*What you need to do*: In your copy, repeat the records exactly and leave out the pictures.

*Input records*:
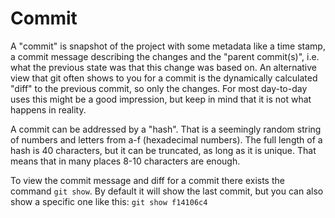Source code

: # Commit

A "commit" is snapshot of the project with some metadata like a time stamp, a commit message describing the changes and the "parent commit(s)", i.e. what the previous state was that this change was based on.
An alternative view that git often shows to you for a commit is the dynamically calculated "diff" to the previous commit, so only the changes. For most day-to-day uses this might be a good impression, but keep in mind that it is not what happens in reality.

A commit can be addressed by a "hash". That is a seemingly random string of numbers and letters from a-f (hexadecimal numbers). The full length of a hash is 40 characters, but it can be truncated, as long as it is unique. That means that in many places 8-10 characters are enough.

To view the commit message and diff for a commit there exists the command `git show`. By default it will show the last commit, but you can also show a specific one like this: `git show f14106c4`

*Worked solution*:
Source code

: # Commit

A "commit" is snapshot of the project with some metadata like a time stamp, a commit message describing the changes and the "parent commit(s)", i.e. what the previous state was that this change was based on.
An alternative view that git often shows to you for a commit is the dynamically calculated "diff" to the previous commit, so only the changes. For most day-to-day uses this might be a good impression, but keep in mind that it is not what happens in reality.

A commit can be addressed by a "hash". That is a seemingly random string of numbers and letters from a-f (hexadecimal numbers). The full length of a hash is 40 characters, but it can be truncated, as long as it is unique. That means that in many places 8-10 characters are enough.

To view the commit message and diff for a commit there exists the command `git show`. By default it will show the last commit, but you can also show a specific one like this: `git show f14106c4`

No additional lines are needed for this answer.